I laughed, not because it was funny — but because it was the kind of question that should’ve crossed my mind years ago. I’ve spent years sending job links to friends, urging them to visit the site. “Apply, brother/Sister. Don’t lose hope.” But hope here moves faster than the dollar rate.
If you’ve spent any time on that website, you’ve seen it. Vacancies from NGOs you’ve never heard of positions with fat salaries and neat job descriptions. “Project Officer.” “WASH Coordinator.” “Finance Manager.” etc.
All marked “South Sudanese Nationals encouraged to apply.” And yet, ask around — who’s actually landing those jobs?
Not you. Not the girl selling tea at Custom Park. Not the boy pushing a wheelbarrow or the other driving a Raickshaw in Munuki. Not the graduate in Gudele with a CV thicker than the Constitution.
But someone is. And it’s usually someone you haven’t seen in years. Someone who vanished during hard times and reappeared driving a V8 with tinted windows, politely saying “you know, life is tough in this country.”
Then there’s NilePet. A national oil company, we’re told. Ask anyone when the last public vacancy was posted, and you’ll get silence.
Yet every now and then, you hear of someone’s cousin, neighbor, or distant uncle quietly finding a seat there. No interviews. No announcements. Just a quiet phone call and a new job.
Dar Petroleum? Same story. You’d swear on your mother’s health that the company has never advertised a vacancy in public. But you’ll spot old childhood friends now working there, the same ones who once shared “Taameya” Falafel or chapati and “Janjaro” beans with you in school.

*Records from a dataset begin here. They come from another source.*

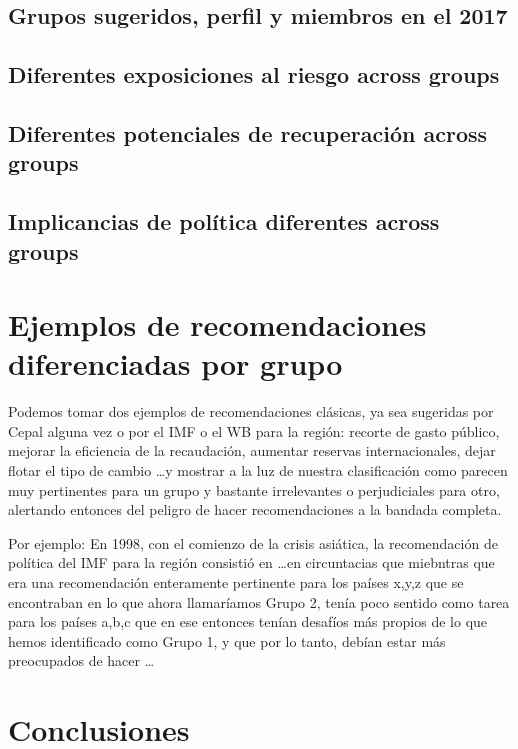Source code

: \documentclass[12pt,a4paper]{article}
\begin{document}
  \subsection{Grupos sugeridos, perfil y miembros en el 2017}
  \subsection{Diferentes exposiciones al riesgo across groups}
  \subsection{Diferentes potenciales de recuperación across groups}
  \subsection{Implicancias de política diferentes across groups}
 


\newpage
\section{Ejemplos de recomendaciones diferenciadas por grupo}

Podemos tomar dos ejemplos de recomendaciones clásicas, ya sea sugeridas por Cepal alguna vez o por el IMF o el WB para la región: recorte de gasto público, mejorar la eficiencia de la recaudación, aumentar reservas internacionales, dejar flotar el tipo de cambio \ldots y mostrar a la luz de nuestra clasificación como parecen muy pertinentes para un grupo y bastante irrelevantes o perjudiciales para otro, alertando entonces del peligro de hacer recomendaciones a la bandada completa.

Por ejemplo: En 1998, con el comienzo de la crisis asiática, la recomendación de política del IMF para la región consistió en \ldots en circuntacias que miebntras que era una recomendación enteramente pertinente para los países x,y,z que se encontraban en lo que ahora llamaríamos Grupo 2, tenía poco sentido como tarea para los países a,b,c que en ese entonces tenían desafíos más propios de lo que hemos identificado como Grupo 1, y que por lo tanto, debían estar más preocupados de hacer \ldots

\section{Conclusiones}







	
\end{document}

You ask them how life is, and they flash that practiced smile: “Wallahi, things are tough.”
And it isn’t just oil companies. It’s the big institutions too. Commercial Banks, NCA, BOSS, Ministry positions.
Places where doors open silently for a select few, while the rest of us refresh job sites like gamblers hoping for a lucky number.
We joke about it, of course. It’s easier than admitting what it does to you. But beneath those jokes, there’s a weight.
A weight carried by every graduate selling airtime, every teacher turned into Boda boda rider, every engineer hawking secondhand shoes in the market. And we wonder — is this what we raised our flag for?
This isn’t a rant. It’s a reminder. That this country was built by men and women who walked barefoot for it, who stood in line for it, who sang its anthem under trees before there were offices and titles.
And as we face another year, one simple truth remains: A nation that harvests alone will eventually find itself standing alone.
And as we approach another 9 July, I have a simple message:
To those holding the doors closed — open them. To those hoarding the opportunities — remember the barefoot boys who walked beside you when there was no salary, no vehicle, no title. And to those in power — let this year be different. Not in words. In action. Because this country is too small to keep pretending, we don’t see each other.
“Alright, my friends — same page, same time tomorrow. Maybe something better to say.”